What is required: Find every line in the data that contains the word "Please". Return each of those lines.

Data for this task:
==*==
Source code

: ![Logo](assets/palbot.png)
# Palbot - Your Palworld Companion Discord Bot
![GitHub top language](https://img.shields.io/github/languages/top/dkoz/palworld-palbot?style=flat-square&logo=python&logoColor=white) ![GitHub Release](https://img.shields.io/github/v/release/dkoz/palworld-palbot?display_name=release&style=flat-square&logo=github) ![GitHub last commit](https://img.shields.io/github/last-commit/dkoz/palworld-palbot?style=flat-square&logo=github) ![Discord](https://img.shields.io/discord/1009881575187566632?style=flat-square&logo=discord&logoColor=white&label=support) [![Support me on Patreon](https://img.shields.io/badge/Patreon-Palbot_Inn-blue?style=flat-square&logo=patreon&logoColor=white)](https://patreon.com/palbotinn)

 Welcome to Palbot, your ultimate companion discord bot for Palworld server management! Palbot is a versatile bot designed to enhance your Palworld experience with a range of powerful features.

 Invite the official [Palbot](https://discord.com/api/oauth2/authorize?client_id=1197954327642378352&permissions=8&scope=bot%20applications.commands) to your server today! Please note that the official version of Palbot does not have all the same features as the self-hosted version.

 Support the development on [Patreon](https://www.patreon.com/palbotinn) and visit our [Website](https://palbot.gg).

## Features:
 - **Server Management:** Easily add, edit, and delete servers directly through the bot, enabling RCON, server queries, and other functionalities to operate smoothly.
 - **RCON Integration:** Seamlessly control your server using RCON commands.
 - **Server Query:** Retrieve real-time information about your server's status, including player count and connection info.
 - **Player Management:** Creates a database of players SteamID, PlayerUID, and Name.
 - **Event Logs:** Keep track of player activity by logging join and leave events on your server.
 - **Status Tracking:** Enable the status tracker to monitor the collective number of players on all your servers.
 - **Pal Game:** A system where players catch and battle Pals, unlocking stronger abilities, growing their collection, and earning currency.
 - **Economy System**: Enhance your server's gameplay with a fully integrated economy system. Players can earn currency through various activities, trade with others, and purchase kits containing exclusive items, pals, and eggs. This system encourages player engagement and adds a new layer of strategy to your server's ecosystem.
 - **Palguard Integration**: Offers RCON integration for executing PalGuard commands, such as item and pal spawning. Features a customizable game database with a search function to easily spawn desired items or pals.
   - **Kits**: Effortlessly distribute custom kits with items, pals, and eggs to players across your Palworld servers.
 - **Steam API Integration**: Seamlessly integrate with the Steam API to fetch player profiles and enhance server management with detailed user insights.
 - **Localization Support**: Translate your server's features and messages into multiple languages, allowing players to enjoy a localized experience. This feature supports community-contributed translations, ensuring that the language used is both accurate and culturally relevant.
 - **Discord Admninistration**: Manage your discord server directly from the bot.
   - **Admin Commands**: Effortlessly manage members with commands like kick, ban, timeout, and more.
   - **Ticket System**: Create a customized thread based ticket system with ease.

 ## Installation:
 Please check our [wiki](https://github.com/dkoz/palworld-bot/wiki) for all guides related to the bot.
==*==
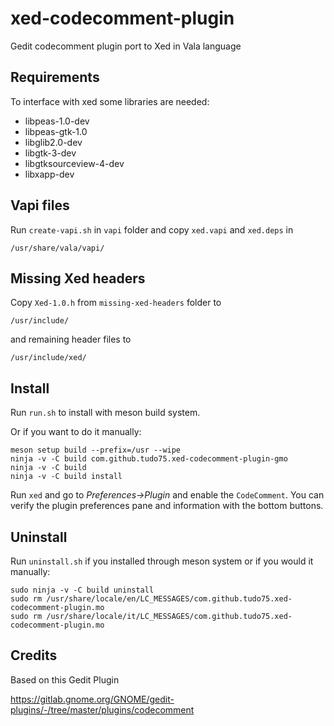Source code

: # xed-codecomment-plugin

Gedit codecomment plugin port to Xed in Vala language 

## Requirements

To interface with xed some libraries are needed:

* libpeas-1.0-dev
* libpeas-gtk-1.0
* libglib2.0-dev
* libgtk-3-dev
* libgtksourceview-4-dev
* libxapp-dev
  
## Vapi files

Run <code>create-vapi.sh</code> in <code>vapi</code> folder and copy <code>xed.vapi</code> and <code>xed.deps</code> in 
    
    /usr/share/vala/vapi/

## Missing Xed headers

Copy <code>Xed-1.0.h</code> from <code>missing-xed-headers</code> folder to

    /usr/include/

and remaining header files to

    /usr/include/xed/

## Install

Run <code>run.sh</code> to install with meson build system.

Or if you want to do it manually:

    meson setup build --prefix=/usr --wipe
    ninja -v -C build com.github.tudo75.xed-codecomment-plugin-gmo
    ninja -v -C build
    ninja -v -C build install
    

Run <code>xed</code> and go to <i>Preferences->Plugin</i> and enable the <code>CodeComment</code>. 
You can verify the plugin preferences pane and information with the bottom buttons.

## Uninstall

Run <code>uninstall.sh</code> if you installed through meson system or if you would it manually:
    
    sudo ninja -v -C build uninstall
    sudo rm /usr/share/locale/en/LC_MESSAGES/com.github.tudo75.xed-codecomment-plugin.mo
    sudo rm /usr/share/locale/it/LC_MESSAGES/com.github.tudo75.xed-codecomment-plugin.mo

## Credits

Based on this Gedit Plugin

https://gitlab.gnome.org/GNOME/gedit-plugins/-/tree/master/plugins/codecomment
==*==
Exercise result:
 Invite the official [Palbot](https://discord.com/api/oauth2/authorize?client_id=1197954327642378352&permissions=8&scope=bot%20applications.commands) to your server today! Please note that the official version of Palbot does not have all the same features as the self-hosted version.
 Please check our [wiki](https://github.com/dkoz/palworld-bot/wiki) for all guides related to the bot.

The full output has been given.